One must use aircraft for command, control and liaison only when there are no other alternate means. During 1965, most senior officers air-traveled by L-19s, in 1971 Maj Gen Iftikhar Janjua was killed when the OH-13S (Sioux) light helicopter he was traveling in was attacked. The problem is that helicopters, particularly in civilian use, have become glorified air taxis. Given our geographical conditions, aircraft are necessary for good governance but fixed wing aircraft only where road transport cannot be used, use of helicopters is expensive in ferrying passengers. Strict economy measures must ensure that flying hours, particularly helicopter hours, are not wasted in the presence of other alternates. Training requirements can be dove-tailed wherever possible with operational necessities for economy of effort.
A helicopter-heavy aviation fleet can only be operated and maintained by those who can, i.e. in our case the Army Aviation. There is no question of riding roughshod over civil administration, one should not mix up the concept of democracy and good governance with the necessity of relief and rehabilitation. A visit to the earthquake affected areas even 14 to 21 days after would have found the civil infra-structure non-existent. This is not strange in such a catastrophe, it also happened very recently in the greatest nation on this Earth, in New Orleans the US President had to call in the Armed Forces to take over from the Federal Emergency Management Agency (FEMA), who simply could not cope with the magnitude of the disaster.
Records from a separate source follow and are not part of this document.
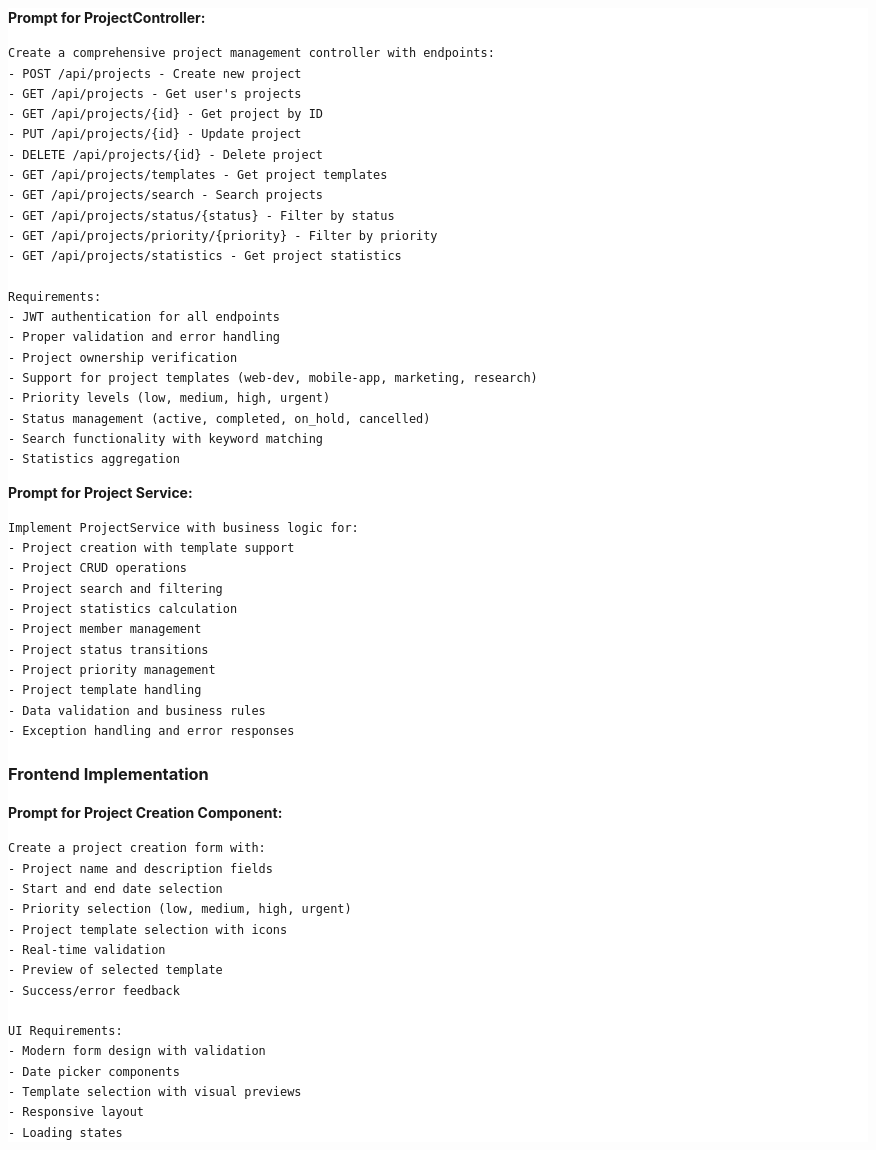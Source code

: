 **Prompt for ProjectController:**
```
Create a comprehensive project management controller with endpoints:
- POST /api/projects - Create new project
- GET /api/projects - Get user's projects
- GET /api/projects/{id} - Get project by ID
- PUT /api/projects/{id} - Update project
- DELETE /api/projects/{id} - Delete project
- GET /api/projects/templates - Get project templates
- GET /api/projects/search - Search projects
- GET /api/projects/status/{status} - Filter by status
- GET /api/projects/priority/{priority} - Filter by priority
- GET /api/projects/statistics - Get project statistics

Requirements:
- JWT authentication for all endpoints
- Proper validation and error handling
- Project ownership verification
- Support for project templates (web-dev, mobile-app, marketing, research)
- Priority levels (low, medium, high, urgent)
- Status management (active, completed, on_hold, cancelled)
- Search functionality with keyword matching
- Statistics aggregation
```

**Prompt for Project Service:**
```
Implement ProjectService with business logic for:
- Project creation with template support
- Project CRUD operations
- Project search and filtering
- Project statistics calculation
- Project member management
- Project status transitions
- Project priority management
- Project template handling
- Data validation and business rules
- Exception handling and error responses
```

### Frontend Implementation

**Prompt for Project Creation Component:**
```
Create a project creation form with:
- Project name and description fields
- Start and end date selection
- Priority selection (low, medium, high, urgent)
- Project template selection with icons
- Real-time validation
- Preview of selected template
- Success/error feedback

UI Requirements:
- Modern form design with validation
- Date picker components
- Template selection with visual previews
- Responsive layout
- Loading states
```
US $ 150 million for purchase and a recurring annual running and maintenance expense of Rs 150-200 crore at maximum will not sink Pakistan as per the fears of Sher Khan! Would you rather spend this amount or have thousands and thousands of lives on the nation’s conscience? Greater accommodation and sympathy is a must for the poorest of the poor, perennially subject to catastrophe, misery, privation and death on a regular basis, relief must reach them in the shortest possible time in the small window of opportunity available.
The US Chinooks were symbolic of the relief effort but it was Pakistan Army’s pilots and machines who formed the core of the magnificent international effort far above and beyond the call of duty. A helicopter-heavy aviation fleet may be expensive to maintain but it is a must, the recurring human cost of not having such an aviation fleet is far too expensive for us to morally sustain.